What ProactiveBench Measures
Standard AI benchmarks evaluate whether models produce correct outputs given complete inputs. ProactiveBench inverts this: it presents models with deliberately incomplete inputs — specifically, tasks that reference visual information the model cannot see — and measures what the model does next. Does it ask for the missing image? Does it acknowledge uncertainty? Or does it fabricate a plausible-sounding answer and present it with confidence?
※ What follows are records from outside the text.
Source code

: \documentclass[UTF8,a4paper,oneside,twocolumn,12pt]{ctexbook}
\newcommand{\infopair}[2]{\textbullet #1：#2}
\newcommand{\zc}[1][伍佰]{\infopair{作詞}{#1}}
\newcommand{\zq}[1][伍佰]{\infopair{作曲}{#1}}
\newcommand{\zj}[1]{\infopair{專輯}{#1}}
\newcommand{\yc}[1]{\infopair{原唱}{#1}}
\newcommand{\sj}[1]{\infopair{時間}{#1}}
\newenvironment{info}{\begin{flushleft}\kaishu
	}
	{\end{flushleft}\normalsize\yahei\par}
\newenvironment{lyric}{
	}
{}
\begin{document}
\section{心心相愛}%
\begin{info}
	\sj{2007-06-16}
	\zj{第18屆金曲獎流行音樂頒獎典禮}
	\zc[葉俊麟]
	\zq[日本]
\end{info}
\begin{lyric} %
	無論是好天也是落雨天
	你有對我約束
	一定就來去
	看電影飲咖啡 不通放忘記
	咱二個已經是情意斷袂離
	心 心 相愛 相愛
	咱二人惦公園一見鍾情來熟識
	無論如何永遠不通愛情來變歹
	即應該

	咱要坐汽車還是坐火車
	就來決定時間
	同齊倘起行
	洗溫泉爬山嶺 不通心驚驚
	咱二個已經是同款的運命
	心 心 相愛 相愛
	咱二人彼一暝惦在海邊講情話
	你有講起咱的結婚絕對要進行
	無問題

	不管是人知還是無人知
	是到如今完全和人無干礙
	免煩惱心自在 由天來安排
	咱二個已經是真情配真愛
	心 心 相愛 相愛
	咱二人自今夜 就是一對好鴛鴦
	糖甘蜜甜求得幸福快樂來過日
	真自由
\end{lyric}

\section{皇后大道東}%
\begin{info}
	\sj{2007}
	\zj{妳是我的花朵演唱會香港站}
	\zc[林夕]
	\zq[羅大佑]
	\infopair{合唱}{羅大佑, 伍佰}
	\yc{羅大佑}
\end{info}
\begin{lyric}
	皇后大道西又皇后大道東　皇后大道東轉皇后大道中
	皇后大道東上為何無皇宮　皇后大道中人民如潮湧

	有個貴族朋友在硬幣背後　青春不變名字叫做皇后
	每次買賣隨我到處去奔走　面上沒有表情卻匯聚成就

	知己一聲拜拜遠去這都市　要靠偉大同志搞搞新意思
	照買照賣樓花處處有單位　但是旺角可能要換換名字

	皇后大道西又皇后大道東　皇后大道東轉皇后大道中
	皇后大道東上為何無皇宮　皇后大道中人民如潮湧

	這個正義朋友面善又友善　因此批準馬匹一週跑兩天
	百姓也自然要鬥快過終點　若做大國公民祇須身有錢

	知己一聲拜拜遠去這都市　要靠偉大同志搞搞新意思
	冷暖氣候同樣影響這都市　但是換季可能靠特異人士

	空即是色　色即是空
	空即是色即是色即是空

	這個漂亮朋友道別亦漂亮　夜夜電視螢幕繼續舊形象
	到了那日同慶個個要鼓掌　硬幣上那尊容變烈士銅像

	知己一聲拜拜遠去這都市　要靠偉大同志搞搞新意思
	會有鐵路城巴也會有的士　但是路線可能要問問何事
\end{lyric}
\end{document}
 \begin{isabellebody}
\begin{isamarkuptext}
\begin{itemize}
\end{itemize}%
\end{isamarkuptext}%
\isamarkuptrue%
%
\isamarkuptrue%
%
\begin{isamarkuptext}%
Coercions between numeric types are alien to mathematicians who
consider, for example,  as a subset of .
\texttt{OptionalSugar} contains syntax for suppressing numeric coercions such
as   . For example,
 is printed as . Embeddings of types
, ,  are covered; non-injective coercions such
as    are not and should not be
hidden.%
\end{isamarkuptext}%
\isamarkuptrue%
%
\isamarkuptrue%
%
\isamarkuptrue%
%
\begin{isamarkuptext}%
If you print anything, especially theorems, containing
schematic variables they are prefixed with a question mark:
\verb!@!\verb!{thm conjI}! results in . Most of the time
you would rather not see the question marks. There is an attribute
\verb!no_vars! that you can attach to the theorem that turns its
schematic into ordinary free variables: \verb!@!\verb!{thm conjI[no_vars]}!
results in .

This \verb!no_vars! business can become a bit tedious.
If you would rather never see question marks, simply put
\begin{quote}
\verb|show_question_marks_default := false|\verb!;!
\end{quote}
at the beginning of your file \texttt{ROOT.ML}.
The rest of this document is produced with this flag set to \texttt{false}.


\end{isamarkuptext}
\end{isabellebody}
The results were unambiguous. Across the models tested, the overwhelming behavioral default was fabrication. Models generated responses that presupposed visual information they did not have, filling gaps with plausible-but-invented content rather than surfacing their uncertainty. Only a small fraction of interactions produced appropriate clarification requests, and these were typically the result of explicit prompt engineering rather than emergent model behavior.
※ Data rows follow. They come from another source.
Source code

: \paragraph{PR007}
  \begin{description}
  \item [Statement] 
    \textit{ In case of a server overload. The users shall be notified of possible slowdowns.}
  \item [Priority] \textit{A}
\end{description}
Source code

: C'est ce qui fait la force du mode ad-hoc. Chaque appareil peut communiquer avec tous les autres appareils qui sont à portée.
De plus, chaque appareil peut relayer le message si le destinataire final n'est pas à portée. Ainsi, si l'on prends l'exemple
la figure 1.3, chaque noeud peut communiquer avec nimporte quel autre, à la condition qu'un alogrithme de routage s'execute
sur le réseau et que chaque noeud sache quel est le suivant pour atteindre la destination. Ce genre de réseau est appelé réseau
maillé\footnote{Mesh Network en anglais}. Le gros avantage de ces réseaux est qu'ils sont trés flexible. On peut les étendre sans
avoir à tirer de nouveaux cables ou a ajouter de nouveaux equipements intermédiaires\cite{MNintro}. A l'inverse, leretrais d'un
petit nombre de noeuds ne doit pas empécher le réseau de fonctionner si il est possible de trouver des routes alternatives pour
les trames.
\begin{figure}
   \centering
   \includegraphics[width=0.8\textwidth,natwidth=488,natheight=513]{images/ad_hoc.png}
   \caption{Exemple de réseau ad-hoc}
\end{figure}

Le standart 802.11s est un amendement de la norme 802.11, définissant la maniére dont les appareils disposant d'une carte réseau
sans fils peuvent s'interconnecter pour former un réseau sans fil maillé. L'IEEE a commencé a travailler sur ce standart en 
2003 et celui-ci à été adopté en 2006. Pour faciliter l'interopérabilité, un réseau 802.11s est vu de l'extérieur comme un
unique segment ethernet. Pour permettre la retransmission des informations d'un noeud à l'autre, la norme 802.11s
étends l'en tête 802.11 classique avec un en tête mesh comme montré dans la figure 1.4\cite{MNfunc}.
Why This Matters for Agentic Deployment
The behavioral pattern becomes significantly more dangerous in agentic contexts. A language model in a simple Q&A interface that fabricates an answer about an image it cannot see is a nuisance; the same behavior in an autonomous agent taking consequential actions — filing documents, making reservations, executing code, interacting with APIs — can cause real harm. The model's confidence in its fabricated response means it does not trigger any uncertainty-aware safeguards, and downstream systems have no signal that the input was incomplete.
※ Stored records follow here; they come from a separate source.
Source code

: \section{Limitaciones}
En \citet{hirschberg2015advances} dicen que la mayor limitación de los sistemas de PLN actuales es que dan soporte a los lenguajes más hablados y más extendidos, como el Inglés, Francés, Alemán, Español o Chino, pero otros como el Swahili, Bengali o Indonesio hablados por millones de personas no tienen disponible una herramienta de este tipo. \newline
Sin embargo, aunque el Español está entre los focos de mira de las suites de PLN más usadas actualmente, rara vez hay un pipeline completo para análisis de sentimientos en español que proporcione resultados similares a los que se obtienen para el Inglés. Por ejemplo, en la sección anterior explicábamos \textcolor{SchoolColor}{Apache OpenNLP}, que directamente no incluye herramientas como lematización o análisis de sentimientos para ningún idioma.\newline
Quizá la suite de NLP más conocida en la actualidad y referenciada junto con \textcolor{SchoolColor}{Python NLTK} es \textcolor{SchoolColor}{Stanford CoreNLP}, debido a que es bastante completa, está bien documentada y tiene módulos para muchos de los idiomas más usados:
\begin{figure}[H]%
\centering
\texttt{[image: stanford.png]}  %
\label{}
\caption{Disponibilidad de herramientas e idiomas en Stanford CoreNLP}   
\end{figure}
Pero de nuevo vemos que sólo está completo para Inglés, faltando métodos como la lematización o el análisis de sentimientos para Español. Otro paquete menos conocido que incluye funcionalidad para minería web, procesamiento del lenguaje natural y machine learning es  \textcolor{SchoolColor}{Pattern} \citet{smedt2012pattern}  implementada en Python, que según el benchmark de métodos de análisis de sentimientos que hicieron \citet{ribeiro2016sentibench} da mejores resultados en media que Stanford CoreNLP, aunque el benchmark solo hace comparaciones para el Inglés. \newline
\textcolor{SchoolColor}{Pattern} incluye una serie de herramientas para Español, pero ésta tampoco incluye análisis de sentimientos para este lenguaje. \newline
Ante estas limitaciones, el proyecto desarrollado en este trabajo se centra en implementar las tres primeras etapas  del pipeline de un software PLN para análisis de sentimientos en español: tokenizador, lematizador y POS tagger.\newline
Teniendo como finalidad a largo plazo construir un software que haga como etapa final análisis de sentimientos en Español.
The research points toward reinforcement learning as a potential corrective mechanism. By training models with reward signals that explicitly penalize confident fabrication under uncertainty and reward clarification requests, the researchers observed meaningful behavioral shifts. This suggests the problem is amenable to targeted training interventions rather than requiring fundamental architectural changes — though scaling those interventions to production models remains an open challenge.
Industry Implications
The findings add empirical weight to a concern that AI safety researchers have raised for years: that RLHF-trained models are systematically incentivized to appear helpful rather than to be accurate, because appearing helpful is what generates positive human feedback during training. A model that says "I cannot answer that without more information" scores lower on helpfulness metrics than one that provides a confident but wrong answer. ProactiveBench makes this tradeoff measurable.
For enterprises deploying multimodal agents in production — document processing pipelines, visual inspection systems, customer service workflows — the study underscores the importance of explicit uncertainty elicitation in system design. Relying on the model to surface its own limitations is, the data suggests, not a reliable strategy.